[EXERCISE DATA — start]

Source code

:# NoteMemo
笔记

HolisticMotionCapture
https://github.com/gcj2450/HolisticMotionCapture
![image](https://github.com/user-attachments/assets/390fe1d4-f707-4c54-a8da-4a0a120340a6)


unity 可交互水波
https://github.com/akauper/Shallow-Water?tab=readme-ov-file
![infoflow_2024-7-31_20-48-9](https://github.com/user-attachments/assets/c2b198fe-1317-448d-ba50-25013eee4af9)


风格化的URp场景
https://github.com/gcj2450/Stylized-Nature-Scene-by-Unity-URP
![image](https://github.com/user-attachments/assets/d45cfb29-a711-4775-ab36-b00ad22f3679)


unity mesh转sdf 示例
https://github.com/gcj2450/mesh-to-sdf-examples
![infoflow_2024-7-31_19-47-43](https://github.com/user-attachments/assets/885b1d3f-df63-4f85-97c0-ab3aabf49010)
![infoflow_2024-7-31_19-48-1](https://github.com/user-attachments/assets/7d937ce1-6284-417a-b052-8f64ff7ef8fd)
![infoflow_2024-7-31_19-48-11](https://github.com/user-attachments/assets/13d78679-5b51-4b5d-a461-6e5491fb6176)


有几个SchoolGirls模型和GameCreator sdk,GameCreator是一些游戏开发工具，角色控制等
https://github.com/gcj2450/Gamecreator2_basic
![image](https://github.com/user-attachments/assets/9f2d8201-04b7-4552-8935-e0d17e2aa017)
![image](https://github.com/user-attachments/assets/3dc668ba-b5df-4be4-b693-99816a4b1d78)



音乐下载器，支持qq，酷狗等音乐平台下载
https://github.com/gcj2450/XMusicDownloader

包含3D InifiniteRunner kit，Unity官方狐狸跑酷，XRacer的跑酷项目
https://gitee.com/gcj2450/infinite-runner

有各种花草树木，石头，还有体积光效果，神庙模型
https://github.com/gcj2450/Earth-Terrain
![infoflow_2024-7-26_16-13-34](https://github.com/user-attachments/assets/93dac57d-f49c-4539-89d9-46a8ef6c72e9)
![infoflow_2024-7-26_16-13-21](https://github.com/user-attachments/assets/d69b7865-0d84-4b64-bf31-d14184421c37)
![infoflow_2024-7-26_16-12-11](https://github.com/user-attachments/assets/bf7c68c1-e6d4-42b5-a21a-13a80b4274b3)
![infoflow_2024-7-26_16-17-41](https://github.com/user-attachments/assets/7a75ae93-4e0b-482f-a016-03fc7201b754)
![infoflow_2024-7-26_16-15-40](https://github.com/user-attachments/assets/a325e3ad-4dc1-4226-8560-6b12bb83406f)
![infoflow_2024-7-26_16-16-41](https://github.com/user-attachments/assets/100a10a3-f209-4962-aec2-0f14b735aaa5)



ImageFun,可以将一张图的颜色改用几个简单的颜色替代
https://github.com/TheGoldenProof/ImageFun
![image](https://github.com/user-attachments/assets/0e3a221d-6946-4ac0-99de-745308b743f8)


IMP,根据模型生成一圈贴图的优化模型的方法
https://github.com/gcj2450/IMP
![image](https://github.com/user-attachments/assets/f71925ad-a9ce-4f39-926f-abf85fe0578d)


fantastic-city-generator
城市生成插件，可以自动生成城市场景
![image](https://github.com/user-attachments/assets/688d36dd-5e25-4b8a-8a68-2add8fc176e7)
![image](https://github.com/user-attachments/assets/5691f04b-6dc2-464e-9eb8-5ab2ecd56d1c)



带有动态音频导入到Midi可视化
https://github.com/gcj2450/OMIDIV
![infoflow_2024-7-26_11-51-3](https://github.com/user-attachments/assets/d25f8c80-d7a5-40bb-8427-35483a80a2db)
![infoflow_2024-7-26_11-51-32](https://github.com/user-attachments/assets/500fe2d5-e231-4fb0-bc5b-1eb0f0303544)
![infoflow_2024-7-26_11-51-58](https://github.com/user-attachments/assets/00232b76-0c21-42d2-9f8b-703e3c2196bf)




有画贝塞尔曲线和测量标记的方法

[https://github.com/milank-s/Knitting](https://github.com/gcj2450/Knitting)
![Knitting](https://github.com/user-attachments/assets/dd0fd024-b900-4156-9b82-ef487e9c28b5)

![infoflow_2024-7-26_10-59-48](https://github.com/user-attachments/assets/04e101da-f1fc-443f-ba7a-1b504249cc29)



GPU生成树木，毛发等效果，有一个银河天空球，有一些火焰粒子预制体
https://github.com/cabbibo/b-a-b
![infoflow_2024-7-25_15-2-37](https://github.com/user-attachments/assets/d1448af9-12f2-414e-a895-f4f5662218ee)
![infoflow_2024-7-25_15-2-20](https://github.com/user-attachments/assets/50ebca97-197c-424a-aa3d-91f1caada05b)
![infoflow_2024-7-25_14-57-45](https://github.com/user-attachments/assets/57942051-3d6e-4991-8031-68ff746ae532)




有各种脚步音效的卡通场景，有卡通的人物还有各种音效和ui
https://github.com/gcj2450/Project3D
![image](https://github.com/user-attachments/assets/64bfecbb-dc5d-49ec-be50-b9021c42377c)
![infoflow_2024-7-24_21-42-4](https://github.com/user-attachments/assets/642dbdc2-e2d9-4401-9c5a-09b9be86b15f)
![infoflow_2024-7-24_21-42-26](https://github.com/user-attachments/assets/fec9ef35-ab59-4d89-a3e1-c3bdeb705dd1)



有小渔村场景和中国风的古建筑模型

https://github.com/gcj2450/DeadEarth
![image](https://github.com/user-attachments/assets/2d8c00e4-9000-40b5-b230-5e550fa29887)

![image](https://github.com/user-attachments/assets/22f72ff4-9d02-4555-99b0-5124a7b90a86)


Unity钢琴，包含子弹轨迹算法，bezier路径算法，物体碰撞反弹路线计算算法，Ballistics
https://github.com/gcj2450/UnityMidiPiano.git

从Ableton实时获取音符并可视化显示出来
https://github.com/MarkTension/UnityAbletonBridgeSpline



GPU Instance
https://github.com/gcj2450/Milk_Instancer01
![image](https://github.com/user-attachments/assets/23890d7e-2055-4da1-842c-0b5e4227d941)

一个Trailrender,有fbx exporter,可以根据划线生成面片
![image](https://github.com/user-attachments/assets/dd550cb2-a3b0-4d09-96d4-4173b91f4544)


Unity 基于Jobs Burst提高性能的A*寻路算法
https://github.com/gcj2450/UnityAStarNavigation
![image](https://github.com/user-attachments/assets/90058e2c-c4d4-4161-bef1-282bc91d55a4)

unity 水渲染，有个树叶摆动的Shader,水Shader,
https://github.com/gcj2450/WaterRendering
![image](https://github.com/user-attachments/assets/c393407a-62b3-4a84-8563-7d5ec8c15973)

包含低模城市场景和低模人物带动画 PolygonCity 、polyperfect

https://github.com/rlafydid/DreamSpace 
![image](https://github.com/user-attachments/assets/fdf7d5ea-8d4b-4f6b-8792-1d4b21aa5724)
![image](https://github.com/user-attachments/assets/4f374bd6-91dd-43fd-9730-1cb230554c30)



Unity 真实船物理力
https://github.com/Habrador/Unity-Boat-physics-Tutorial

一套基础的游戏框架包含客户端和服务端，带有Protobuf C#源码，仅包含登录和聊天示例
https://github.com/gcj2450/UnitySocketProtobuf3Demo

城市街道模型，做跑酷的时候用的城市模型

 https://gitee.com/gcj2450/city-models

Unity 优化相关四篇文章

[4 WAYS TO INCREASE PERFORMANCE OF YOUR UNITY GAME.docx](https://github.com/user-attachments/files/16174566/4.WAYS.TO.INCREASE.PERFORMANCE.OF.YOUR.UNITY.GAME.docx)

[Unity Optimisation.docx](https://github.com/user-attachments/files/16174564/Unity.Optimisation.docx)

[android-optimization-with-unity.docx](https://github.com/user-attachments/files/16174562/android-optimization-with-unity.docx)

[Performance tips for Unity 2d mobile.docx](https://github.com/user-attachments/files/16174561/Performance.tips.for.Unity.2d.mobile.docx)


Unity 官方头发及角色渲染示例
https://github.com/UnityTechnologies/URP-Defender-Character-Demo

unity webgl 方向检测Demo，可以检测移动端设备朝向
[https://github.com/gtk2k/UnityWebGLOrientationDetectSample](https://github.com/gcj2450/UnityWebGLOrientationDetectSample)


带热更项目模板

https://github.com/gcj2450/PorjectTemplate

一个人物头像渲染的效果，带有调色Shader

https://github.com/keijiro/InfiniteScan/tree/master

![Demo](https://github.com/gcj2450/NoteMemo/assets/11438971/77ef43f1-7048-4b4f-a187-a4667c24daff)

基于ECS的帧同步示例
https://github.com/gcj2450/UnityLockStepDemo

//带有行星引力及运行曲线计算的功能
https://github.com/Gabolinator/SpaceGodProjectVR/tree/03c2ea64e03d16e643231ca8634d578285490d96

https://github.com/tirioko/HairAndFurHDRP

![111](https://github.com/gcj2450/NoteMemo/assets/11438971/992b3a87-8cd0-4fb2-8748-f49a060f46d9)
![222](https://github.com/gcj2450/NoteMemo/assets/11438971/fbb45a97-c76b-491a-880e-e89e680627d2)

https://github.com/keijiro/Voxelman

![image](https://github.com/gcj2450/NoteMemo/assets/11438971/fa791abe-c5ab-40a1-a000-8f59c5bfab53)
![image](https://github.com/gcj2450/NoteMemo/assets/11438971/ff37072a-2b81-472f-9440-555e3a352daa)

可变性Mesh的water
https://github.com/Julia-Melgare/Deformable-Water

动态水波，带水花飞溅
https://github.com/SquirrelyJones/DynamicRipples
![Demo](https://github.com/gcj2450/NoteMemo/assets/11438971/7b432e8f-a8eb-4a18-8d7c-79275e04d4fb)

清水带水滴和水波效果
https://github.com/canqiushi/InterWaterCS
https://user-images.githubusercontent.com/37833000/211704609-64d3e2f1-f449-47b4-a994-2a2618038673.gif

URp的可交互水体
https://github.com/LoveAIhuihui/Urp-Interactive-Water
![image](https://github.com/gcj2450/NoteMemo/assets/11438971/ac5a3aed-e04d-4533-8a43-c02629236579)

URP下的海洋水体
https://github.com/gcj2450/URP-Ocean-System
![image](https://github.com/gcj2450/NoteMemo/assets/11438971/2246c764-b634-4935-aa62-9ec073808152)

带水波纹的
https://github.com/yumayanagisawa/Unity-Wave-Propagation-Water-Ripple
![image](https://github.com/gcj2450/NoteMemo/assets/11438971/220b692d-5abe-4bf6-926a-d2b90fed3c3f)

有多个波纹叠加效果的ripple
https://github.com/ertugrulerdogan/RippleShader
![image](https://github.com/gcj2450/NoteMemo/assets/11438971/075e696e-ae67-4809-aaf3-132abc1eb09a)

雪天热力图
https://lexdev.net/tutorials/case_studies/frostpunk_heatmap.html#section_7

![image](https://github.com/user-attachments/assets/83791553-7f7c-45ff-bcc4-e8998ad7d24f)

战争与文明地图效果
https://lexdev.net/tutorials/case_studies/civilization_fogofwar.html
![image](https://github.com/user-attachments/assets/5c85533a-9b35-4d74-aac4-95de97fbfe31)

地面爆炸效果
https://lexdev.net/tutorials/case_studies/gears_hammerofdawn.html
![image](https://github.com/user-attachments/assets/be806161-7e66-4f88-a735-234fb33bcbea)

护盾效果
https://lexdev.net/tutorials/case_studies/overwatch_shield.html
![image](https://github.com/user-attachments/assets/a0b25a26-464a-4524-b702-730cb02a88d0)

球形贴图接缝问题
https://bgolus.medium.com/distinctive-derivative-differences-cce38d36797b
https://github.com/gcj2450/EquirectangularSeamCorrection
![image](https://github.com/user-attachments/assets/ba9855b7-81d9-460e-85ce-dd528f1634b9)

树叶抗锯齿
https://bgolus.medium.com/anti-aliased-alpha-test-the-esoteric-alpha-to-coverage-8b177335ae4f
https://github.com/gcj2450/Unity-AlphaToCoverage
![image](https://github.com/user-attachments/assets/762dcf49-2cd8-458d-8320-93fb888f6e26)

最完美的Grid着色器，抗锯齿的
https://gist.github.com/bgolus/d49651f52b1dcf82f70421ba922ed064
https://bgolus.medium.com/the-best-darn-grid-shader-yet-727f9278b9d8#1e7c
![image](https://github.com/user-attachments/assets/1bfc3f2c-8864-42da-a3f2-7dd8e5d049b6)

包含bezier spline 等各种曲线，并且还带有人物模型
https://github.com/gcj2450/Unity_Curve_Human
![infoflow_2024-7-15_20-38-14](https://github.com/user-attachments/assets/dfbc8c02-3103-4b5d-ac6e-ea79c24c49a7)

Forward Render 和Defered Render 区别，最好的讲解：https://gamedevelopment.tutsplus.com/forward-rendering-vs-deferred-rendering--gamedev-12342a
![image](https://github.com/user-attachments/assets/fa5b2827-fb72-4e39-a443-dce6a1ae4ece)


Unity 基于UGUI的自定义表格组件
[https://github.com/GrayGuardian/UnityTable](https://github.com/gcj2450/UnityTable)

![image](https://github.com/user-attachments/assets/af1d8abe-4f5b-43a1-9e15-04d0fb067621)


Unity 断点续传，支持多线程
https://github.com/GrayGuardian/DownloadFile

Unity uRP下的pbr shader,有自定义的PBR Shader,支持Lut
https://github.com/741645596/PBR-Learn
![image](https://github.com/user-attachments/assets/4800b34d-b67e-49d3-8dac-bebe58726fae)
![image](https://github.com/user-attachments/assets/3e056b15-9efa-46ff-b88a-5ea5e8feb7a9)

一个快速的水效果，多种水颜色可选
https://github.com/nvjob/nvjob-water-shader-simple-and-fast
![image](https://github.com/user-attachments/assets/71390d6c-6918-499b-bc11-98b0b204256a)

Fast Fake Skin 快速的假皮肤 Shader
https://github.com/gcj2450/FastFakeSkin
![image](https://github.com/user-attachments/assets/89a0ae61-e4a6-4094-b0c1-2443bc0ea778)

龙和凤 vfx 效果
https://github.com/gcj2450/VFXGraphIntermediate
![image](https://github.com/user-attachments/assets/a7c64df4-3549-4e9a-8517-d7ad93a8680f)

[EXERCISE DATA — finish]

● TO DO
Copy exactly the opening line of the material, the line bearing "有各种花草树木，石头，还有体积光效果，神庙模型", and every line between them. Include nothing else.

● SOLVED PROBLEM
Source code

:# NoteMemo
笔记

HolisticMotionCapture
https://github.com/gcj2450/HolisticMotionCapture
![image](https://github.com/user-attachments/assets/390fe1d4-f707-4c54-a8da-4a0a120340a6)


unity 可交互水波
https://github.com/akauper/Shallow-Water?tab=readme-ov-file
![infoflow_2024-7-31_20-48-9](https://github.com/user-attachments/assets/c2b198fe-1317-448d-ba50-25013eee4af9)


风格化的URp场景
https://github.com/gcj2450/Stylized-Nature-Scene-by-Unity-URP
![image](https://github.com/user-attachments/assets/d45cfb29-a711-4775-ab36-b00ad22f3679)


unity mesh转sdf 示例
https://github.com/gcj2450/mesh-to-sdf-examples
![infoflow_2024-7-31_19-47-43](https://github.com/user-attachments/assets/885b1d3f-df63-4f85-97c0-ab3aabf49010)
![infoflow_2024-7-31_19-48-1](https://github.com/user-attachments/assets/7d937ce1-6284-417a-b052-8f64ff7ef8fd)
![infoflow_2024-7-31_19-48-11](https://github.com/user-attachments/assets/13d78679-5b51-4b5d-a461-6e5491fb6176)


有几个SchoolGirls模型和GameCreator sdk,GameCreator是一些游戏开发工具，角色控制等
https://github.com/gcj2450/Gamecreator2_basic
![image](https://github.com/user-attachments/assets/9f2d8201-04b7-4552-8935-e0d17e2aa017)
![image](https://github.com/user-attachments/assets/3dc668ba-b5df-4be4-b693-99816a4b1d78)



音乐下载器，支持qq，酷狗等音乐平台下载
https://github.com/gcj2450/XMusicDownloader

包含3D InifiniteRunner kit，Unity官方狐狸跑酷，XRacer的跑酷项目
https://gitee.com/gcj2450/infinite-runner

有各种花草树木，石头，还有体积光效果，神庙模型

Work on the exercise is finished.